My colleague and I have a very large dataset on agricultural data. There are over 20,000 rows and this was collected as a weighted survey. Most of our variables are binary (yes/no) on characteristics (heat tolerance, cold tolerance, susceptibility to some diseases, etc.). There are over 60 variables in the full, few are categorical, most binary. We are wishing to complete work in STATA but it is very unclear what technique is right to look at most common co-occurring characteristics of the independent variables. That is, we very much expect cluster of 3+ characteristics to be found (heat tolerance, but susceptible to disease x and disease y... for example).
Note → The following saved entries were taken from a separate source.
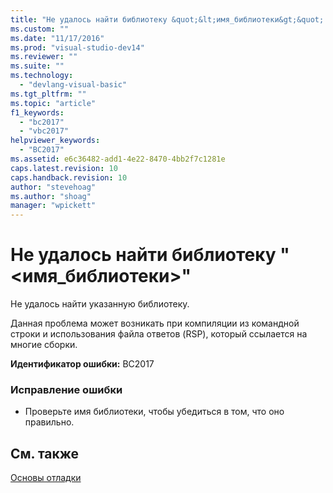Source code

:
 ```yaml
---
title: "Не удалось найти библиотеку &quot;&lt;имя_библиотеки&gt;&quot; | Microsoft Docs"
ms.custom: ""
ms.date: "11/17/2016"
ms.prod: "visual-studio-dev14"
ms.reviewer: ""
ms.suite: ""
ms.technology: 
  - "devlang-visual-basic"
ms.tgt_pltfrm: ""
ms.topic: "article"
f1_keywords: 
  - "bc2017"
  - "vbc2017"
helpviewer_keywords: 
  - "BC2017"
ms.assetid: e6c36482-add1-4e22-8470-4bb2f7c1281e
caps.latest.revision: 10
caps.handback.revision: 10
author: "stevehoag"
ms.author: "shoag"
manager: "wpickett"
---
```

# Не удалось найти библиотеку &quot;&lt;имя_библиотеки&gt;&quot;
Не удалось найти указанную библиотеку.  
  
 Данная проблема может возникать при компиляции из командной строки и использования файла ответов \(RSP\), который ссылается на многие сборки.  
  
 **Идентификатор ошибки:** BC2017  
  
### Исправление ошибки  
  
-   Проверьте имя библиотеки, чтобы убедиться в том, что оно правильно.  
  
## См. также  
 [Основы отладки](../Topic/Debugger%20Basics.md)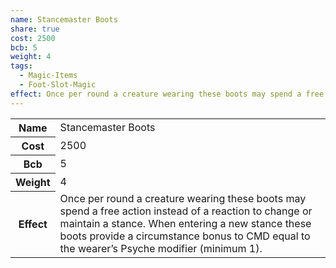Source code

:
 ```yaml
---
name: Stancemaster Boots
share: true
cost: 2500
bcb: 5
weight: 4
tags:
  - Magic-Items
  - Foot-Slot-Magic
effect: Once per round a creature wearing these boots may spend a free action instead of a reaction to change or maintain a stance. When entering a new stance these boots provide a circumstance bonus to CMD equal to the wearer’s Psyche modifier (minimum 1).
---
```

<p><span dir="ltr" style="overflow-x: auto;"><table><tbody><tr><th dir="ltr">Name</th><td dir="ltr">Stancemaster Boots</td></tr><tr><th dir="ltr">Cost</th><td dir="auto">2500</td></tr><tr><th dir="ltr">Bcb</th><td dir="auto">5</td></tr><tr><th dir="ltr">Weight</th><td dir="auto">4</td></tr><tr><th dir="ltr">Effect</th><td dir="ltr">Once per round a creature wearing these boots may spend a free action instead of a reaction to change or maintain a stance. When entering a new stance these boots provide a circumstance bonus to CMD equal to the wearer’s Psyche modifier (minimum 1).</td></tr></tbody></table></span></p>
So we would like to be seeing the distinctively groupings in total data and in post-estimate assess strength of those.
For this we considered cluster analysis with twelve of the binary variables:
cluster wardslinkage ASH_CON V1 V2 V3 V4 V5 V6 V7 V8 V9 V10 V11 V12, measure(L2)
cluster tree
But it always gives error:
too many leaves; consider using the cutvalue() or cutnumber() options
When cutvalue or cutnumber is tried it is rejected because:
cannot cut exactly x groups because of ties in the dendrogram
We are told this is because STATA cluster dislikes very large datasets.
So we look for alternative data exploration technique. Since this is survey weighted data and each binary characteristic is a separate variable is there a technique in STATA or perhaps R that permit seeing the variables most commonly are together like cluster analysis but good for very large data?